WHAT YOU NEED TO DO: Please copy out the entries until you have copied the line that contains "meetings in 2016.", beginning with the first line.

Dataset entries
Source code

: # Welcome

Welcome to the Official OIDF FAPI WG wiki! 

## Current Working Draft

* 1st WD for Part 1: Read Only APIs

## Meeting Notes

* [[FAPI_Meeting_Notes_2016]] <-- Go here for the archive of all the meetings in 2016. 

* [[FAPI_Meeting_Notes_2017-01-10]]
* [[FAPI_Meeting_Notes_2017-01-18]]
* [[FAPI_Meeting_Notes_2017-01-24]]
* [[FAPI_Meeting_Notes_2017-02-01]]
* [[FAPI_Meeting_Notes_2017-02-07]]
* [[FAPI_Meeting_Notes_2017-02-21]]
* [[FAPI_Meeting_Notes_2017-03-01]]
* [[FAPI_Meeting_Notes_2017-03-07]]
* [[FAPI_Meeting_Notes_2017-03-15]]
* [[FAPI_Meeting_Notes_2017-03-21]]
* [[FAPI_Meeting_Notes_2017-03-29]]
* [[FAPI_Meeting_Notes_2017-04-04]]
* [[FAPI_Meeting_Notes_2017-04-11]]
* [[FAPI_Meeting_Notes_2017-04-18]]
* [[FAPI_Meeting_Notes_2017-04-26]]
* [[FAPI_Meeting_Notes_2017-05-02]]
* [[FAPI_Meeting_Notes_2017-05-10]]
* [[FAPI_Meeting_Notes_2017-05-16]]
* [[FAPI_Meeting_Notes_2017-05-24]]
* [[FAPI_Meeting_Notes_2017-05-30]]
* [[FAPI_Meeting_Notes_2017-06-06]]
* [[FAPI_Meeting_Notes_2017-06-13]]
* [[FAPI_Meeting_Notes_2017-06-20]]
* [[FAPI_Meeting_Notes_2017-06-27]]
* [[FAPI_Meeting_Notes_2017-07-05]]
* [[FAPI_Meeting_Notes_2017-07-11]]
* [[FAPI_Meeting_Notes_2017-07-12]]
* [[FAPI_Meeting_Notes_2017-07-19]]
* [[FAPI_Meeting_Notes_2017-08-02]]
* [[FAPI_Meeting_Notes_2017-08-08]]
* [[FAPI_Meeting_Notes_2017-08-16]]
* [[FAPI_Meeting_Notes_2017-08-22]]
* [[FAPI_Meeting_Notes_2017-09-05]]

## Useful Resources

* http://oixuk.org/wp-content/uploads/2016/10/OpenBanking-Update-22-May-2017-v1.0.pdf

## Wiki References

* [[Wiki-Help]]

ANSWER SPACE:
Source code

: # Welcome

Welcome to the Official OIDF FAPI WG wiki! 

## Current Working Draft

* 1st WD for Part 1: Read Only APIs

## Meeting Notes

* [[FAPI_Meeting_Notes_2016]] <-- Go here for the archive of all the meetings in 2016. 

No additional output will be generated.